Records provided:

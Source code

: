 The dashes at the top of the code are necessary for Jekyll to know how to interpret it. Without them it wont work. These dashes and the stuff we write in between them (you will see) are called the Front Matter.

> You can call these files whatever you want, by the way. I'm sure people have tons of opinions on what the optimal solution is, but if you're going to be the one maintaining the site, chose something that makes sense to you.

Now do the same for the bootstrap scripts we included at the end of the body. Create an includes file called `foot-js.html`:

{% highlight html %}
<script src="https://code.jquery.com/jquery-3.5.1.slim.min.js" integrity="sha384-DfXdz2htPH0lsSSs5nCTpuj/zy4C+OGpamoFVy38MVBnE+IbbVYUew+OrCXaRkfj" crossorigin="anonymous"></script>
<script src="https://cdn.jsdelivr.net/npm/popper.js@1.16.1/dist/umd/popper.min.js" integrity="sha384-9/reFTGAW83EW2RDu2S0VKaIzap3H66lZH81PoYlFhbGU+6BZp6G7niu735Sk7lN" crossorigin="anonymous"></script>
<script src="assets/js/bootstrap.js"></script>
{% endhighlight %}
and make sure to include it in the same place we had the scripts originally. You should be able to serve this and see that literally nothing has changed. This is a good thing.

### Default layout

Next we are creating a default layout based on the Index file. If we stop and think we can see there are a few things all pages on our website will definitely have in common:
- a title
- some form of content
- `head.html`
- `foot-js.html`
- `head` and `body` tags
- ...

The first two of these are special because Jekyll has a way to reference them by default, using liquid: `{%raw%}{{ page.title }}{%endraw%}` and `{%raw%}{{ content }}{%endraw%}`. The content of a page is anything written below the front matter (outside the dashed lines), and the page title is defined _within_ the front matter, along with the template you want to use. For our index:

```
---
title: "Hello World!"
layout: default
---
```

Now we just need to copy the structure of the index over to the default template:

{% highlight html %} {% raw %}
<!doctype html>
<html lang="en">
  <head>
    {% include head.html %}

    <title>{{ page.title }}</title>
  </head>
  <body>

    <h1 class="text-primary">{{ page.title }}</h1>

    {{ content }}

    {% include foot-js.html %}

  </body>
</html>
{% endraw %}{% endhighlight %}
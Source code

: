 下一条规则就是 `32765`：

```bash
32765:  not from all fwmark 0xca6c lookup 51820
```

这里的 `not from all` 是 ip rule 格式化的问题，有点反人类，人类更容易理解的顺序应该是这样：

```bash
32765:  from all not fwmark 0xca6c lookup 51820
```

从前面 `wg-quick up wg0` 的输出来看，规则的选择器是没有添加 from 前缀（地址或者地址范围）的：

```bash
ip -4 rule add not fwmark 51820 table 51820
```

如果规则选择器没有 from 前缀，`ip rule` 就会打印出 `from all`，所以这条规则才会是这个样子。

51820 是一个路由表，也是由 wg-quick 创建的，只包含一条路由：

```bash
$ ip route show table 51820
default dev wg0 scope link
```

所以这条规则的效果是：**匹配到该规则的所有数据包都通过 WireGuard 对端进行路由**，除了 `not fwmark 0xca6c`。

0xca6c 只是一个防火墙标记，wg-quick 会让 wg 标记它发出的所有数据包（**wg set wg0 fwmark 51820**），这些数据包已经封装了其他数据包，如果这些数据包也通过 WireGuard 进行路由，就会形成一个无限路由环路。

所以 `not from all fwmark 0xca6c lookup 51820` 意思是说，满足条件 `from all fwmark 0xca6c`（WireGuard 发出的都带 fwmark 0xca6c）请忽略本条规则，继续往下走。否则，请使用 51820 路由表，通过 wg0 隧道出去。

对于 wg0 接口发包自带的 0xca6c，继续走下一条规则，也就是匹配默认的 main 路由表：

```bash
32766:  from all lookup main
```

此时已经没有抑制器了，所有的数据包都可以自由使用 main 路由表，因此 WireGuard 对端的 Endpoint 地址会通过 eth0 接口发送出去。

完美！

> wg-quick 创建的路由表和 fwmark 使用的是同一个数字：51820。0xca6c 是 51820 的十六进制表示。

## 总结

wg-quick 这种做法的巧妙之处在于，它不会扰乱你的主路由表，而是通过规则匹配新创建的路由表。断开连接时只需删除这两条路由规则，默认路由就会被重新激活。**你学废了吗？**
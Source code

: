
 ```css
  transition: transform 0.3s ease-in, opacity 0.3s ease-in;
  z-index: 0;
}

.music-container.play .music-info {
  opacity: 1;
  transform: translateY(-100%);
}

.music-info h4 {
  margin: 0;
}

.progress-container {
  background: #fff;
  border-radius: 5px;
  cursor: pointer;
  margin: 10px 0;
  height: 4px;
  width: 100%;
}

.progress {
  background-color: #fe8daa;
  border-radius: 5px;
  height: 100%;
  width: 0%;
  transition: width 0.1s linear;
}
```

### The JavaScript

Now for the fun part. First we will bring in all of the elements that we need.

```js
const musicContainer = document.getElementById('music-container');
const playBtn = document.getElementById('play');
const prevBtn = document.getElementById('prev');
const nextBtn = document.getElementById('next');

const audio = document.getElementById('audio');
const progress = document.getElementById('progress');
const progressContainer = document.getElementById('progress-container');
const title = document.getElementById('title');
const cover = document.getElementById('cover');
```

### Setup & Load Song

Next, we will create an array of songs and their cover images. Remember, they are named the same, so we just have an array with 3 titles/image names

What is needed: Figure out how many lines above include the string "cover", then report that number and nothing else.

Solution below: 2